Gather, from the data below, each line in which the word "project" occurs.

Stored entries:
☆ ☆ ☆ ☆

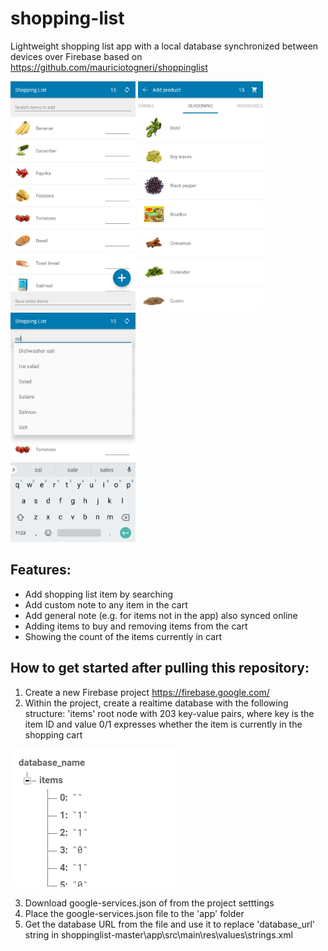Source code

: # shopping-list
Lightweight shopping list app with a local database synchronized between devices over Firebase based on https://github.com/mauriciotogneri/shoppinglist

<p float="left">
<img src="https://raw.githubusercontent.com/fireinureeyes/shopping-list/main/app-screenshot-1.png" width="200">
<img src="https://raw.githubusercontent.com/fireinureeyes/shopping-list/main/app-screenshot-2.png" width="200">
<img src="https://raw.githubusercontent.com/fireinureeyes/shopping-list/main/app-screenshot-3.png" width="200">
</p>

## Features:
- Add shopping list item by searching
- Add custom note to any item in the cart
- Add general note (e.g. for items not in the app) also synced online
- Adding items to buy and removing items from the cart
- Showing the count of the items currently in cart

## How to get started after pulling this repository:
1. Create a new Firebase project https://firebase.google.com/
2. Within the project, create a realtime database with the following structure:
'items' root node with 203 key-value pairs, where key is the item ID and value 0/1 expresses whether the item is currently in the shopping cart

![database](https://raw.githubusercontent.com/fireinureeyes/shopping-list/main/database.png)

3. Download google-services.json of from the project setttings
4. Place the google-services.json file to the 'app' folder
5. Get the database URL from the file and use it to replace 'database_url' string in shoppinglist-master\app\src\main\res\values\strings.xml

☆ ☆ ☆ ☆

> **SOLUTION FOR THIS EXERCISE**
1. Create a new Firebase project https://firebase.google.com/
2. Within the project, create a realtime database with the following structure:
3. Download google-services.json of from the project setttings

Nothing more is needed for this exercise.